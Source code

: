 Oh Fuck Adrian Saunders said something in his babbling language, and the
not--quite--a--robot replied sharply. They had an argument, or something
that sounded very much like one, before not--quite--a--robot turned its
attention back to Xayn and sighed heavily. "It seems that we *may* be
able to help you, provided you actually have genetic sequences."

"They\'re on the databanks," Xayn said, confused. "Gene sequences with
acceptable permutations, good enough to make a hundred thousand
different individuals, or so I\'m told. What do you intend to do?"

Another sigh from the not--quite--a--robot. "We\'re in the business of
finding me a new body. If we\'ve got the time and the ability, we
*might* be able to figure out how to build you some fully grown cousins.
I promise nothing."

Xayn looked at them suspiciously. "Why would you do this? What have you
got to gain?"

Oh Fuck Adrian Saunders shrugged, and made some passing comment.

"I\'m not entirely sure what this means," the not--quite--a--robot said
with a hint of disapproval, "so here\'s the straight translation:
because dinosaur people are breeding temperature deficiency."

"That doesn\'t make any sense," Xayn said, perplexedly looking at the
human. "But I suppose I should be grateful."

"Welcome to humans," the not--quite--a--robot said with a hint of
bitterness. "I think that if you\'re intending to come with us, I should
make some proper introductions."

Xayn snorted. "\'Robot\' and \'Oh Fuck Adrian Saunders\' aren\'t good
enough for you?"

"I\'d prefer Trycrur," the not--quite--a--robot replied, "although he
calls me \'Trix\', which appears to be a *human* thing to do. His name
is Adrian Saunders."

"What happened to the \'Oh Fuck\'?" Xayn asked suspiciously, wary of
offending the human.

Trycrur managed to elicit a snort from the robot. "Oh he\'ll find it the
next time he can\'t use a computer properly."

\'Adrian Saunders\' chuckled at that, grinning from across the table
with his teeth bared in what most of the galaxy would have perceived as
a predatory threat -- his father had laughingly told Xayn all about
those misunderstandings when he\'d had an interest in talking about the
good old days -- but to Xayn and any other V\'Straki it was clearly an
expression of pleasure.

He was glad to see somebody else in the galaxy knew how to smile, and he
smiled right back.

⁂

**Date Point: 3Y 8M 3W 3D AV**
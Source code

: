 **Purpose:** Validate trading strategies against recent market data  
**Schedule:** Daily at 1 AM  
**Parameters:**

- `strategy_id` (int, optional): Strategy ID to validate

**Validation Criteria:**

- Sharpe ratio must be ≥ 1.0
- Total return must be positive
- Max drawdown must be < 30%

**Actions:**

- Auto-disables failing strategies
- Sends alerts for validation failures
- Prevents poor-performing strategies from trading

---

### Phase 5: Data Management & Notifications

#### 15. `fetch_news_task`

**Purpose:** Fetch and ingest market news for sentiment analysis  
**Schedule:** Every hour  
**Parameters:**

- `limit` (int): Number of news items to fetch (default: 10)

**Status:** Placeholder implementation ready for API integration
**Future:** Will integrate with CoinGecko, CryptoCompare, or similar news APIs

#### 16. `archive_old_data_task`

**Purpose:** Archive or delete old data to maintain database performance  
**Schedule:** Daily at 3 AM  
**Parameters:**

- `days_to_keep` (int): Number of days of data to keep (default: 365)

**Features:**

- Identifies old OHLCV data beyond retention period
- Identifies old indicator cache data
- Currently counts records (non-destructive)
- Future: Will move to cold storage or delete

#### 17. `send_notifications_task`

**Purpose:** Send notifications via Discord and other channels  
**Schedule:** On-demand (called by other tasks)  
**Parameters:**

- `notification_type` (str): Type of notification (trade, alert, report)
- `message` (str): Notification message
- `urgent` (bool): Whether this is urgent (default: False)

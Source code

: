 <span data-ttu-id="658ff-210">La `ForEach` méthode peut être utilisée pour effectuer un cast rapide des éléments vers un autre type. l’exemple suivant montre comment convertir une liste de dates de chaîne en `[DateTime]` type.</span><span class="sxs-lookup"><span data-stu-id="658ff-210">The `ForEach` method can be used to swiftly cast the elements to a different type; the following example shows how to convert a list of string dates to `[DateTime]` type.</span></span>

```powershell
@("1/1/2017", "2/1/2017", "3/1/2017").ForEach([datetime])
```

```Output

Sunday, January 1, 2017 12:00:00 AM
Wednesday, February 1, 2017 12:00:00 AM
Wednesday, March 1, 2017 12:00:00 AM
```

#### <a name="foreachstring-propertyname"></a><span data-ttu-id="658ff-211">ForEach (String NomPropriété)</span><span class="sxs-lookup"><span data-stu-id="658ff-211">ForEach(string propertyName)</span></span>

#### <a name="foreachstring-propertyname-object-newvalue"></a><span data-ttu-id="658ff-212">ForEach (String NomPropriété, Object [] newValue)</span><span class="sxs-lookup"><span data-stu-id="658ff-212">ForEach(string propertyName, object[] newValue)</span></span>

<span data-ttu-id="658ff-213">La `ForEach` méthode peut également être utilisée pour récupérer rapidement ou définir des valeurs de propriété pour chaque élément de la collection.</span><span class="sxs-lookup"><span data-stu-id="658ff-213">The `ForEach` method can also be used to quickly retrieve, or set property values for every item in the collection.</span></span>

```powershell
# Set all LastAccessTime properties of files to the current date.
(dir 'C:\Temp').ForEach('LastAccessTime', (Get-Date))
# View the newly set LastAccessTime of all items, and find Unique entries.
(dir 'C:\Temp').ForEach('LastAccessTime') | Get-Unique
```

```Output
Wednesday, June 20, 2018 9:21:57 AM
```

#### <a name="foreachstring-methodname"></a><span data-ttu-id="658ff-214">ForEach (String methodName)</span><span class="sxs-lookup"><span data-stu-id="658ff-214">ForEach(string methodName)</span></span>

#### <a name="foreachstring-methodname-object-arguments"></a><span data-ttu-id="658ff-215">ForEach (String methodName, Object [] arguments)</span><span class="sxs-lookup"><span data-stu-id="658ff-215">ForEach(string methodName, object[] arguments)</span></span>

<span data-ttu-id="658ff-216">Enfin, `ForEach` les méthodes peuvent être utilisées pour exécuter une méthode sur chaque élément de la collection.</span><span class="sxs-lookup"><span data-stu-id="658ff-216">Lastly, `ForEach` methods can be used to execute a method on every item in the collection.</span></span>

**Exercise objective:**
Would you please copy out every line of the data exactly?

**Answer section:**
Source code

: Oh Fuck Adrian Saunders said something in his babbling language, and the
not--quite--a--robot replied sharply. They had an argument, or something
that sounded very much like one, before not--quite--a--robot turned its
attention back to Xayn and sighed heavily. "It seems that we *may* be
able to help you, provided you actually have genetic sequences."

"They\'re on the databanks," Xayn said, confused. "Gene sequences with
acceptable permutations, good enough to make a hundred thousand
different individuals, or so I\'m told. What do you intend to do?"

Another sigh from the not--quite--a--robot. "We\'re in the business of
finding me a new body. If we\'ve got the time and the ability, we
*might* be able to figure out how to build you some fully grown cousins.
I promise nothing."

Xayn looked at them suspiciously. "Why would you do this? What have you
got to gain?"

Oh Fuck Adrian Saunders shrugged, and made some passing comment.

"I\'m not entirely sure what this means," the not--quite--a--robot said
with a hint of disapproval, "so here\'s the straight translation:
because dinosaur people are breeding temperature deficiency."

"That doesn\'t make any sense," Xayn said, perplexedly looking at the
human. "But I suppose I should be grateful."

"Welcome to humans," the not--quite--a--robot said with a hint of
bitterness. "I think that if you\'re intending to come with us, I should
make some proper introductions."

Xayn snorted. "\'Robot\' and \'Oh Fuck Adrian Saunders\' aren\'t good
enough for you?"

"I\'d prefer Trycrur," the not--quite--a--robot replied, "although he
calls me \'Trix\', which appears to be a *human* thing to do. His name
is Adrian Saunders."

"What happened to the \'Oh Fuck\'?" Xayn asked suspiciously, wary of
offending the human.

Trycrur managed to elicit a snort from the robot. "Oh he\'ll find it the
next time he can\'t use a computer properly."

\'Adrian Saunders\' chuckled at that, grinning from across the table
with his teeth bared in what most of the galaxy would have perceived as
a predatory threat -- his father had laughingly told Xayn all about
those misunderstandings when he\'d had an interest in talking about the
good old days -- but to Xayn and any other V\'Straki it was clearly an
expression of pleasure.

He was glad to see somebody else in the galaxy knew how to smile, and he
smiled right back.

⁂

**Date Point: 3Y 8M 3W 3D AV**
Source code

: **Purpose:** Validate trading strategies against recent market data  
**Schedule:** Daily at 1 AM  
**Parameters:**

- `strategy_id` (int, optional): Strategy ID to validate

**Validation Criteria:**

- Sharpe ratio must be ≥ 1.0
- Total return must be positive
- Max drawdown must be < 30%

**Actions:**

- Auto-disables failing strategies
- Sends alerts for validation failures
- Prevents poor-performing strategies from trading

---

### Phase 5: Data Management & Notifications

#### 15. `fetch_news_task`

**Purpose:** Fetch and ingest market news for sentiment analysis  
**Schedule:** Every hour  
**Parameters:**

- `limit` (int): Number of news items to fetch (default: 10)

**Status:** Placeholder implementation ready for API integration
**Future:** Will integrate with CoinGecko, CryptoCompare, or similar news APIs

#### 16. `archive_old_data_task`

**Purpose:** Archive or delete old data to maintain database performance  
**Schedule:** Daily at 3 AM  
**Parameters:**

- `days_to_keep` (int): Number of days of data to keep (default: 365)

**Features:**

- Identifies old OHLCV data beyond retention period
- Identifies old indicator cache data
- Currently counts records (non-destructive)
- Future: Will move to cold storage or delete

#### 17. `send_notifications_task`

**Purpose:** Send notifications via Discord and other channels  
**Schedule:** On-demand (called by other tasks)  
**Parameters:**

- `notification_type` (str): Type of notification (trade, alert, report)
- `message` (str): Notification message
- `urgent` (bool): Whether this is urgent (default: False)

Source code

: <span data-ttu-id="658ff-210">La `ForEach` méthode peut être utilisée pour effectuer un cast rapide des éléments vers un autre type. l’exemple suivant montre comment convertir une liste de dates de chaîne en `[DateTime]` type.</span><span class="sxs-lookup"><span data-stu-id="658ff-210">The `ForEach` method can be used to swiftly cast the elements to a different type; the following example shows how to convert a list of string dates to `[DateTime]` type.</span></span>

```powershell
@("1/1/2017", "2/1/2017", "3/1/2017").ForEach([datetime])
```

```Output

Sunday, January 1, 2017 12:00:00 AM
Wednesday, February 1, 2017 12:00:00 AM
Wednesday, March 1, 2017 12:00:00 AM
```

#### <a name="foreachstring-propertyname"></a><span data-ttu-id="658ff-211">ForEach (String NomPropriété)</span><span class="sxs-lookup"><span data-stu-id="658ff-211">ForEach(string propertyName)</span></span>

#### <a name="foreachstring-propertyname-object-newvalue"></a><span data-ttu-id="658ff-212">ForEach (String NomPropriété, Object [] newValue)</span><span class="sxs-lookup"><span data-stu-id="658ff-212">ForEach(string propertyName, object[] newValue)</span></span>

<span data-ttu-id="658ff-213">La `ForEach` méthode peut également être utilisée pour récupérer rapidement ou définir des valeurs de propriété pour chaque élément de la collection.</span><span class="sxs-lookup"><span data-stu-id="658ff-213">The `ForEach` method can also be used to quickly retrieve, or set property values for every item in the collection.</span></span>

```powershell
# Set all LastAccessTime properties of files to the current date.
(dir 'C:\Temp').ForEach('LastAccessTime', (Get-Date))
# View the newly set LastAccessTime of all items, and find Unique entries.
(dir 'C:\Temp').ForEach('LastAccessTime') | Get-Unique
```

```Output
Wednesday, June 20, 2018 9:21:57 AM
```

#### <a name="foreachstring-methodname"></a><span data-ttu-id="658ff-214">ForEach (String methodName)</span><span class="sxs-lookup"><span data-stu-id="658ff-214">ForEach(string methodName)</span></span>

#### <a name="foreachstring-methodname-object-arguments"></a><span data-ttu-id="658ff-215">ForEach (String methodName, Object [] arguments)</span><span class="sxs-lookup"><span data-stu-id="658ff-215">ForEach(string methodName, object[] arguments)</span></span>

<span data-ttu-id="658ff-216">Enfin, `ForEach` les méthodes peuvent être utilisées pour exécuter une méthode sur chaque élément de la collection.</span><span class="sxs-lookup"><span data-stu-id="658ff-216">Lastly, `ForEach` methods can be used to execute a method on every item in the collection.</span></span>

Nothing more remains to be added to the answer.